Oysa Korsikalılarla birlikte Guadeloupe ile Martinik gibi Fransa’ya bağlı adaların halkları da zaman zaman ayaklanıp, bağımsızlık talebinde bulunuyor.
Fransa bunlara “evet bağımsızlık hakkınız” demiyor.
Neden onlara bağımsızlıktan söz etmek bile yasaklanıyor da Barzani’ye bağımsız Kürt devleti için bu kadar destek veriliyor?
Neden Ermenilerin işgal ettiği Karabağ’da çete devletine bunca destek sağlandı?
Neden Azerbaycan kendi topraklarını işgalden kurtarıp, işgalcilerin sözde devletini darmadağın edince, Fransa ordusuyla, istihbaratıyla Ermeni çetelerini yeniden içi boş vaatlerle ayaklandırmaya kalkıyor?
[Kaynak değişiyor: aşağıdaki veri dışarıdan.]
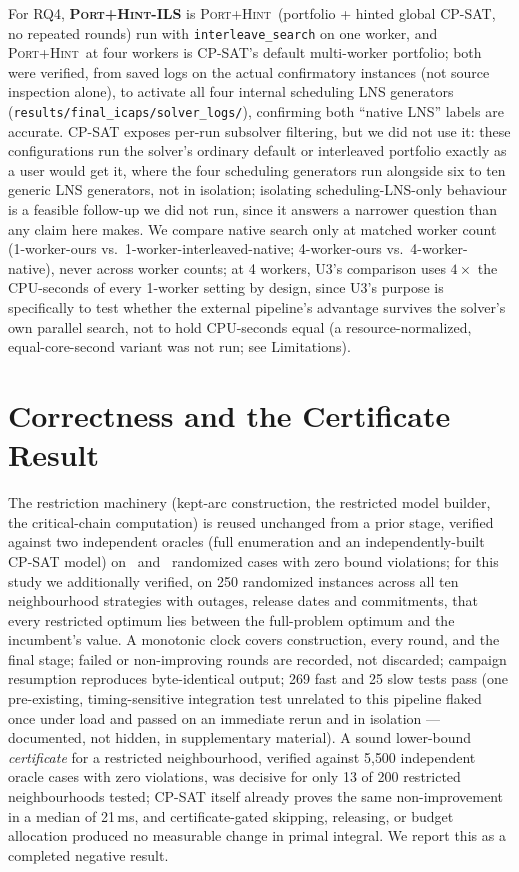 \documentclass[letterpaper]{article} %
\newcommand{\ph}{\textsc{Port+Hint}}
\newcommand{\native}{\textsc{Port+Hint-ILS}}
\begin{document}
For RQ4, \textbf{\native} is \ph\ (portfolio + hinted global CP-SAT, no repeated rounds) run with \texttt{interleave\_search} on one worker, and \ph\ at four workers is CP-SAT's default multi-worker portfolio; both were verified, from saved logs on the actual confirmatory instances (not source inspection alone), to activate all four internal scheduling LNS generators (\texttt{results/final\_icaps/solver\_logs/}), confirming both ``native LNS'' labels are accurate. CP-SAT exposes per-run subsolver filtering, but we did not use it: these configurations run the solver's ordinary default or interleaved portfolio exactly as a user would get it, where the four scheduling generators run alongside six to ten generic LNS generators, not in isolation; isolating scheduling-LNS-only behaviour is a feasible follow-up we did not run, since it answers a narrower question than any claim here makes. We compare native search only at matched worker count (1-worker-ours vs.\ 1-worker-interleaved-native; 4-worker-ours vs.\ 4-worker-native), never across worker counts; at 4 workers, U3's comparison uses $4\times$ the CPU-seconds of every 1-worker setting by design, since U3's purpose is specifically to test whether the external pipeline's advantage survives the solver's own parallel search, not to hold CPU-seconds equal (a resource-normalized, equal-core-second variant was not run; see Limitations).

\section{Correctness and the Certificate Result}
\label{sec:certificate}
\label{sec:verify}

The restriction machinery (kept-arc construction, the restricted model builder, the critical-chain computation) is reused unchanged from a prior stage, verified against two independent oracles (full enumeration and an independently-built CP-SAT model) on \OracleEnumCases\ and \OracleCpsatCases\ randomized cases with zero bound violations; for this study we additionally verified, on 250 randomized instances across all ten neighbourhood strategies with outages, release dates and commitments, that every restricted optimum lies between the full-problem optimum and the incumbent's value. A monotonic clock covers construction, every round, and the final stage; failed or non-improving rounds are recorded, not discarded; campaign resumption reproduces byte-identical output; 269 fast and 25 slow tests pass (one pre-existing, timing-sensitive integration test unrelated to this pipeline flaked once under load and passed on an immediate rerun and in isolation --- documented, not hidden, in supplementary material). A sound lower-bound \emph{certificate} for a restricted neighbourhood, verified against 5{,}500 independent oracle cases with zero violations, was decisive for only 13 of 200 restricted neighbourhoods tested; CP-SAT itself already proves the same non-improvement in a median of 21\,ms, and certificate-gated skipping, releasing, or budget allocation produced no measurable change in primal integral. We report this as a completed negative result.
\end{document}
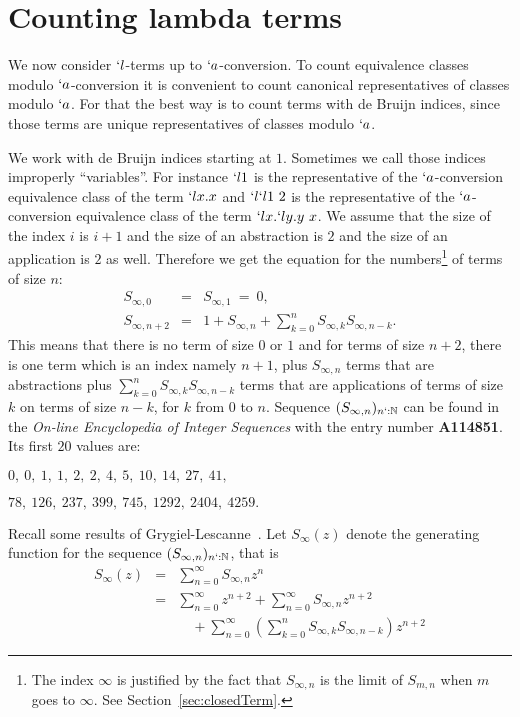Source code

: \documentclass{sig-alternate}
\newcommand{\nat}{\ensuremath{\mathbb{N}}}
\newcommand{\Soo}{\ensuremath{S_{\infty}}}
\begin{document}
\section{Counting lambda terms}
\label{sec:countlbda}

We now consider $`l$-terms up to $`a$-conversion.  To count equivalence classes
modulo $`a$-conversion it is convenient to count canonical representatives of classes
modulo $`a$.  For that the best way is to count terms with de Bruijn indices, since
those terms are unique representatives of classes modulo $`a$.

We work with de Bruijn indices starting at $1$. Sometimes we call those indices
improperly ``variables''.  For instance $`l 1$ is the representative of the
$`a$-conversion equivalence class of the term $`l x.x$ and $`l `l 1~2$ is the
representative of the \mbox{$`a$-conversion} equivalence class of the term $`l x . `l y . y~x$.
We assume that the size of the index $i$ is $i+1$ and the size of an abstraction is
$2$ and the size of an application is $2$ as well.  Therefore we get the equation for
the numbers\footnote{The index $\infty$ is justified by the fact that $S_{\infty,n}$
  is the limit of $S_{m,n}$ when $m$ goes to $\infty$.  See
  Section~\ref{sec:closedTerm}.} of terms of size $n$:
\begin{eqnarray*}
  S_{\infty,0} &=& S_{\infty,1} ~=~ 0,\\
  S_{\infty,n+2} &=& 1 + S_{\infty,n} + \sum_{k=0}^n S_{\infty,k} S_{\infty,n-k}.
\end{eqnarray*}
This means that there is no term of size $0$ or $1$ and for terms of size $n+2$,
there is one term which is an index namely $n+1$, plus $S_{\infty,n}$ terms that are
abstractions plus $\sum_{k=0}^n S_{\infty,k} S_{\infty,n-k}$ terms that are
applications of terms of size $k$ on terms of size $n-k$, for $k$ from $0$ to $n$.
Sequence $(S_{\infty,n})_{n`:\nat}$ can be found in the \emph{On-line Encyclopedia of
  Integer Sequences} with the entry number \textbf{A114851}. Its first $20$ values
are:
\begin{center}
  $0,\ 0,\ 1,\ 1,\ 2,\ 2,\ 4,\ 5,\ 10,\ 14,\ 27,\ 41,$

  $78,\ 126,\ 237,\ 399,\ 745,\ 1292,\ 2404,\ 4259.$
\end{center}
Recall some results of Grygiel-Lescanne~\cite{DBLP:journals/corr/GrygielL14}.  Let $\Soo(z)$
denote the generating function for the sequence $(S_{\infty,n})_{n`:\nat}$, that is
\begin{eqnarray*}
\Soo(z) &=& \sum_{n=0}^{\infty}S_{\infty,n} z^n\\
&=& \sum_{n=0}^{\infty}z^{n+2} + \sum_{n=0}^{\infty} S_{\infty,n} z^{n+2}  \\
&&\quad + \sum_{n=0}^{\infty}\left( \sum_{k=0}^n S_{\infty,k} S_{\infty,n-k}\right)z^{n+2}
\end{eqnarray*}
\end{document}
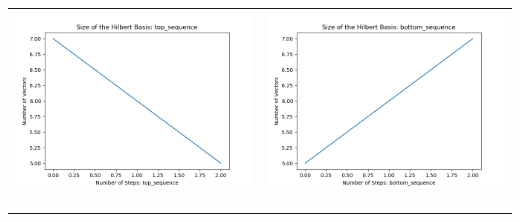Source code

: \documentclass[10pt]{article}
\begin{document}
\begin{tabular}{c|c}
\begin{minipage}{.45\textwidth}
\includegraphics[width=\textwidth]{"DATA/5d/5 generators 1 bound E/top_sequence SIZE"}
\end{minipage} &
\begin{minipage}{.45\textwidth}
\includegraphics[width=\textwidth]{"DATA/5d/5 generators 1 bound E bottomup/bottom_sequence SIZE"}
\end{minipage} \\ \\
\hline \\\begin{minipage}{.45\textwidth}

\end{minipage}
\end{tabular}
\end{document}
Tamam Korsika size bağlı bir ada.
Korsika’dan size ne, diyebilirsiniz.
Eyvallah, Korsika’dan bize ne, olsun.
Ama o zaman Karabağ’dan size ne, Suriye’den size ne, Irak’ın kuzeyinden size ne?
Ne işiniz var oralarda?
Kendi işinize baksanıza.
Bizim de bunları söyleme hakkımız yok mu?
Kaldı ki, Korsika Fransa’dır diyorsunuz.
Fransa’nın içişleri konusudur, diyorsunuz.
Ama Fransa İçişleri Bakanı Darmanin, bir haftadır Korsika’ya gidecek, gidemiyor.
Gidişi yine ertelenmiş.
Bu nasıl oluyor?
Bir içişleri bakanı, ülkesinin içişlerine bağlı bir bölgesine neden gidemiyor?
Fransa, Afrika’da sömürgeci ve soykırımcı bir ülke.
Yarım asır sömürüp, katlettiği Afrikalılara bağımsızlıklarından sonra bile haraç kesebiliyor.
Suriye’nin, Lübnan’ın, Irak’ın içişlerine karışıyor.
Azerbaycan’ın, Türkiye’nin toprak bütünlüğünü tehdit eden terör örgütü ve çetelerine siyasi ve askeri destek sağlıyor.
Fransızca da anlatsanız anlamıyorlar.
Çünkü uluslararası politikalarını diplomasiden ziyade şiddet unsuru içeren eylemlerle yürütmeye alışmışlar.
Fransızlara bunları anlatmak için illa yasaklamaya çalıştıkları Korsikaca mı konuşmak gerek acaba?